» **Work task**: Filter out all lines without the word "Kansas" from the data below, please, and copy the rest.

» **Rendered images with source text**:
______________________________

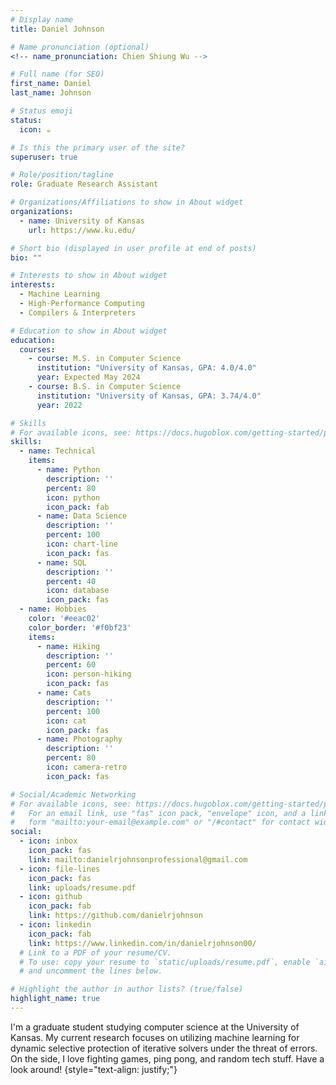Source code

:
 ```yaml
---
# Display name
title: Daniel Johnson

# Name pronunciation (optional)
<!-- name_pronunciation: Chien Shiung Wu -->

# Full name (for SEO)
first_name: Daniel
last_name: Johnson

# Status emoji
status:
  icon: ☕️

# Is this the primary user of the site?
superuser: true

# Role/position/tagline
role: Graduate Research Assistant

# Organizations/Affiliations to show in About widget
organizations:
  - name: University of Kansas
    url: https://www.ku.edu/

# Short bio (displayed in user profile at end of posts)
bio: ""

# Interests to show in About widget
interests:
  - Machine Learning
  - High-Performance Computing
  - Compilers & Interpreters

# Education to show in About widget
education:
  courses:
    - course: M.S. in Computer Science
      institution: "University of Kansas, GPA: 4.0/4.0"
      year: Expected May 2024
    - course: B.S. in Computer Science
      institution: "University of Kansas, GPA: 3.74/4.0"
      year: 2022

# Skills
# For available icons, see: https://docs.hugoblox.com/getting-started/page-builder/#icons
skills:
  - name: Technical
    items:
      - name: Python
        description: ''
        percent: 80
        icon: python
        icon_pack: fab
      - name: Data Science
        description: ''
        percent: 100
        icon: chart-line
        icon_pack: fas
      - name: SQL
        description: ''
        percent: 40
        icon: database
        icon_pack: fas
  - name: Hobbies
    color: '#eeac02'
    color_border: '#f0bf23'
    items:
      - name: Hiking
        description: ''
        percent: 60
        icon: person-hiking
        icon_pack: fas
      - name: Cats
        description: ''
        percent: 100
        icon: cat
        icon_pack: fas
      - name: Photography
        description: ''
        percent: 80
        icon: camera-retro
        icon_pack: fas

# Social/Academic Networking
# For available icons, see: https://docs.hugoblox.com/getting-started/page-builder/#icons
#   For an email link, use "fas" icon pack, "envelope" icon, and a link in the
#   form "mailto:your-email@example.com" or "/#contact" for contact widget.
social:
  - icon: inbox
    icon_pack: fas
    link: mailto:danielrjohnsonprofessional@gmail.com
  - icon: file-lines
    icon_pack: fas
    link: uploads/resume.pdf
  - icon: github
    icon_pack: fab
    link: https://github.com/danielrjohnson
  - icon: linkedin
    icon_pack: fab
    link: https://www.linkedin.com/in/danielrjohnson00/
  # Link to a PDF of your resume/CV.
  # To use: copy your resume to `static/uploads/resume.pdf`, enable `ai` icons in `params.yaml`,
  # and uncomment the lines below.

# Highlight the author in author lists? (true/false)
highlight_name: true
---
```


I'm a graduate student studying computer science at the University of Kansas. My current research focuses on utilizing machine learning for dynamic selective protection of iterative solvers under the threat of errors. On the side, I love fighting games, ping pong, and random tech stuff. Have a look around!
{style="text-align: justify;"}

______________________________

» **Answer to this exercise**:
  - name: University of Kansas
      institution: "University of Kansas, GPA: 4.0/4.0"
      institution: "University of Kansas, GPA: 3.74/4.0"
I'm a graduate student studying computer science at the University of Kansas. My current research focuses on utilizing machine learning for dynamic selective protection of iterative solvers under the threat of errors. On the side, I love fighting games, ping pong, and random tech stuff. Have a look around!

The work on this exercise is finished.